With longer, warmer, and wetter summers, many tundra areas (both dry land and ponds) are becoming greener (Arndt et al 2019, Ayala-Borda et al 2021). This could lead to an overall larger CO₂ sink on the landscape; however, CH₄ emissions at the landscape scale may increase or decrease, depending on which ponds develop the most. We must also determine to which extent methanotrophic communities will thrive under future changes, and which pool of carbon (modern carbon from living biomass, or old carbon from permafrost) will dominantly contribute to methanogenesis. Warmer and snowier winters are expected to intensify shoreline erosion due to snow insulation and thermo-erosion by meltwater (Hinkel and Hurd 2006, Osterkamp et al 2009), which would hinder photosynthesis (higher CDOM, suspended solids, unstable shores), stimulate heterotrophic activity (Moquin and Wrona 2015), and with less benthic vegetation potentially limit the degree of methanotrophy. These diverging trajectories must be considered when assessing future GHG emissions from tundra landscapes, as local topography, permafrost properties, and regional climate trends can significantly alter the outcome.

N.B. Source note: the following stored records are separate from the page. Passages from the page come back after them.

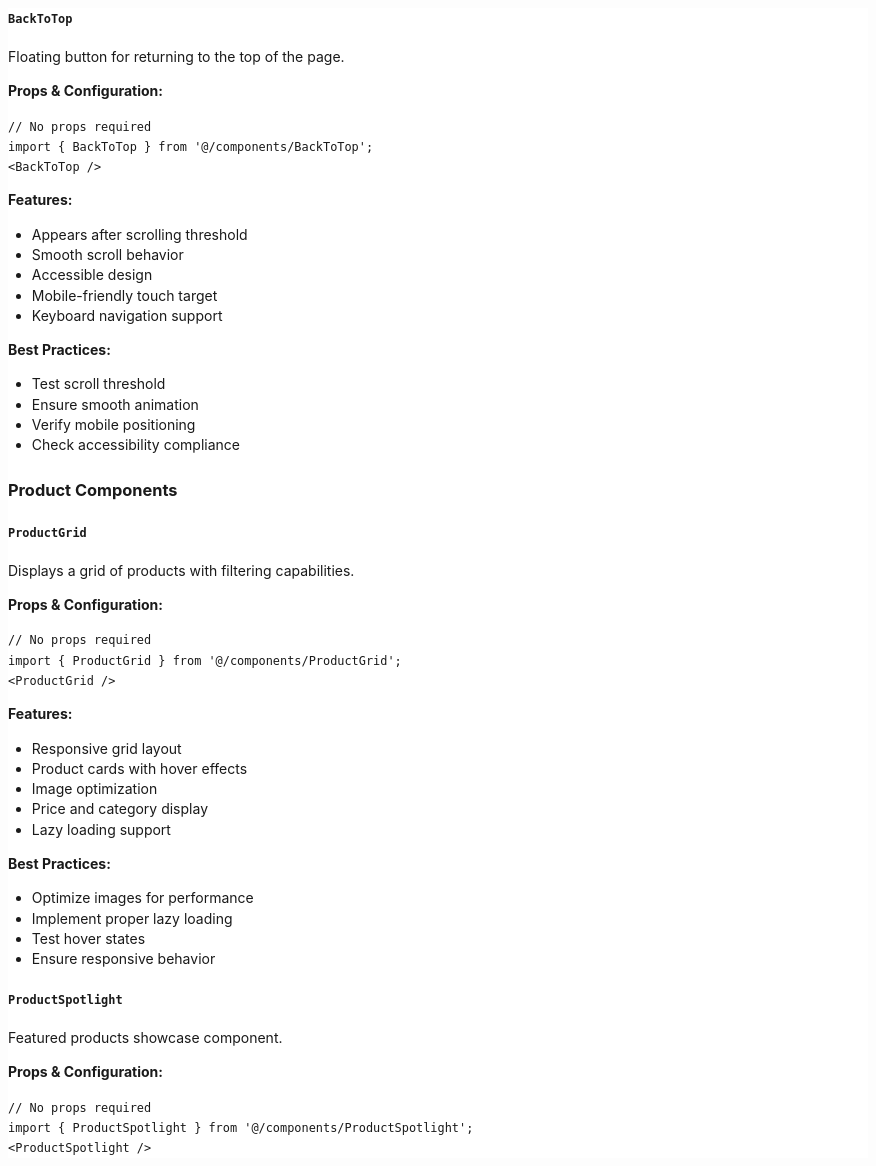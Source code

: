 #### `BackToTop`
Floating button for returning to the top of the page.

**Props & Configuration:**
```tsx
// No props required
import { BackToTop } from '@/components/BackToTop';
<BackToTop />
```

**Features:**
- Appears after scrolling threshold
- Smooth scroll behavior
- Accessible design
- Mobile-friendly touch target
- Keyboard navigation support

**Best Practices:**
- Test scroll threshold
- Ensure smooth animation
- Verify mobile positioning
- Check accessibility compliance

### Product Components

#### `ProductGrid`
Displays a grid of products with filtering capabilities.

**Props & Configuration:**
```tsx
// No props required
import { ProductGrid } from '@/components/ProductGrid';
<ProductGrid />
```

**Features:**
- Responsive grid layout
- Product cards with hover effects
- Image optimization
- Price and category display
- Lazy loading support

**Best Practices:**
- Optimize images for performance
- Implement proper lazy loading
- Test hover states
- Ensure responsive behavior

#### `ProductSpotlight`
Featured products showcase component.

**Props & Configuration:**
```tsx
// No props required
import { ProductSpotlight } from '@/components/ProductSpotlight';
<ProductSpotlight />
```

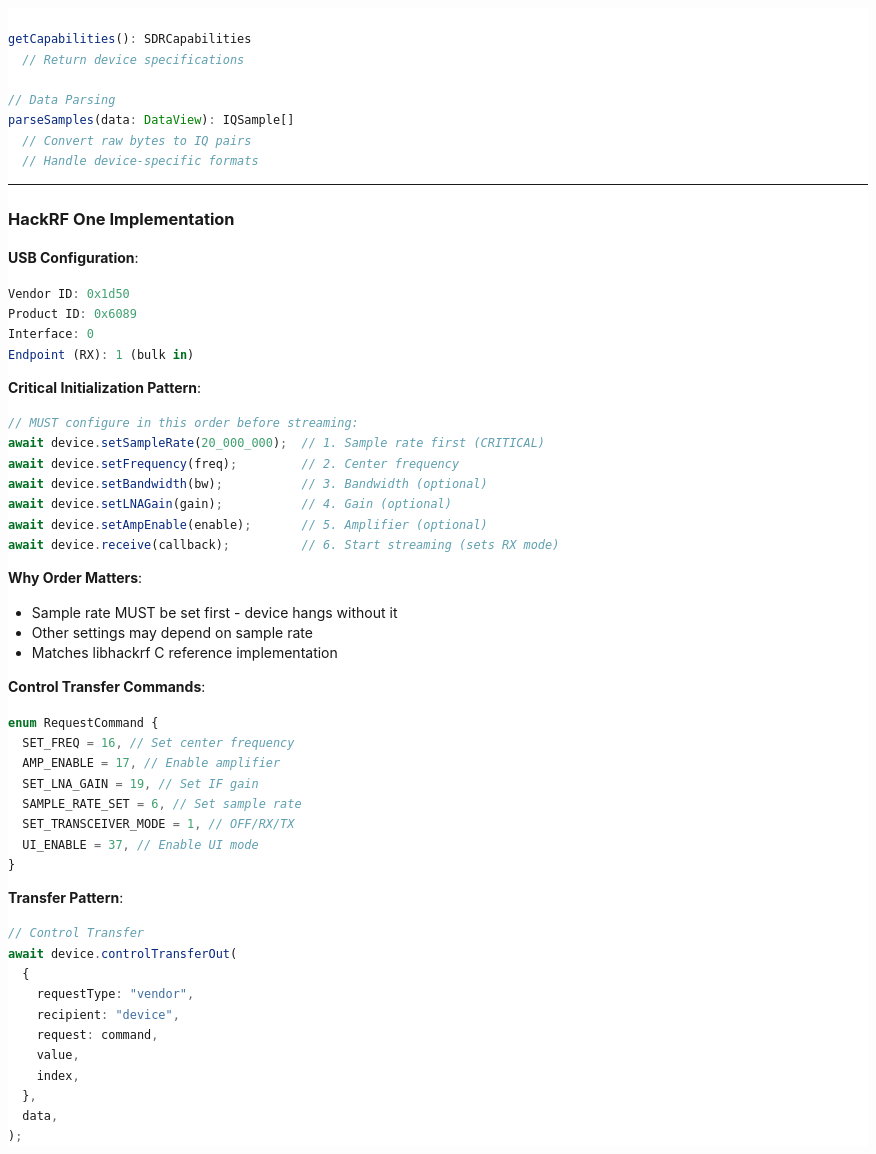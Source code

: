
 ```typescript

getCapabilities(): SDRCapabilities
  // Return device specifications

// Data Parsing
parseSamples(data: DataView): IQSample[]
  // Convert raw bytes to IQ pairs
  // Handle device-specific formats
```

---

### HackRF One Implementation

**USB Configuration**:

```typescript
Vendor ID: 0x1d50
Product ID: 0x6089
Interface: 0
Endpoint (RX): 1 (bulk in)
```

**Critical Initialization Pattern**:

```typescript
// MUST configure in this order before streaming:
await device.setSampleRate(20_000_000);  // 1. Sample rate first (CRITICAL)
await device.setFrequency(freq);         // 2. Center frequency
await device.setBandwidth(bw);           // 3. Bandwidth (optional)
await device.setLNAGain(gain);           // 4. Gain (optional)
await device.setAmpEnable(enable);       // 5. Amplifier (optional)
await device.receive(callback);          // 6. Start streaming (sets RX mode)
```

**Why Order Matters**:
- Sample rate MUST be set first - device hangs without it
- Other settings may depend on sample rate
- Matches libhackrf C reference implementation

**Control Transfer Commands**:

```typescript
enum RequestCommand {
  SET_FREQ = 16, // Set center frequency
  AMP_ENABLE = 17, // Enable amplifier
  SET_LNA_GAIN = 19, // Set IF gain
  SAMPLE_RATE_SET = 6, // Set sample rate
  SET_TRANSCEIVER_MODE = 1, // OFF/RX/TX
  UI_ENABLE = 37, // Enable UI mode
}
```

**Transfer Pattern**:

```typescript
// Control Transfer
await device.controlTransferOut(
  {
    requestType: "vendor",
    recipient: "device",
    request: command,
    value,
    index,
  },
  data,
);

```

Our results demonstrate that even small-scale abrupt disturbances of organic-rich permafrost can significantly affect GHG fluxes from shallow tundra ponds. IWT ponds with unstable shores emitted on average 6 times more CO₂ and 10 times more CH₄ than their counterparts with otherwise similar morphology, while CP and polygon ponds emitted relatively small amounts of CH₄ and were small sinks of atmospheric CO₂. With the intensification of soil erosion in permafrost regions, ponds are expected to become larger GHG emitters and should be considered as potential hotspots for permafrost carbon mineralisation.

Despite the dominantly modern radiocarbon signature of emitted GHG, ponds with intensely eroding shorelines show greater metabolism of carbon stored in the soil for centuries. Increased permafrost erosion in the future could thus lead to excess emissions of terrestrial carbon to the atmosphere at the ecosystem scale. Although small and shallow, these water bodies are numerous and occupy large areas in Arctic lowlands. Furthermore, their combined surface area is expected to expand with increasing permafrost temperatures and precipitation. If primary producers are unable to overcome the challenges of permafrost disturbance, GHG production and emissions from old carbon stocks could become more significant. A better understanding of pond-soil interactions and plant colonisation are essential to estimate the respective contribution of these highly differentiated carbon sources more accurately in the global carbon-climate system. We also must define more precisely the timeframe of the morphological evolution of tundra ponds, especially the duration of the erosive period.

We wish to thank Parks Canada, the Centre for Northern Studies (CEN) and G Gauthier for helping with logistics during fieldwork. We also thank A Veillette, F Bouchard, and V Laderriere for their assistance with collecting and processing the samples, and X Xu and M F Billett for their contribution on ¹⁴C analyses. We further extend our acknowledgements to T Pacoureau and F Mazoyer for their most valuable assistance in collecting samples and interpreting the results. The study was funded by the Natural Sciences and Engineering Research Council Discovery program, Network of Centres of Excellence ArcticNet, Natural Resources Canada Polar Continental Shelf Program, International Polar Year, and Fonds de recherche du Québec—Nature et technologies (IL), as well as the CREATE program EnviroNorth (VP).

All data that support the findings of this study are included within the article (and any supplementary files).

The raw data can also be found in Nordicana D data repository (Prėskienis et al 2023).

VP, DF, and IL were involved in study planning and data collection in the field. VP carried out the data analysis, produced the figures, and drafted the manuscript under the supervision of IL and DF. PD and MR contributed their expertise to the analysis and interpretation of isotope (PD) or fatty acid (MR) data. All authors contributed to the revision of the manuscript.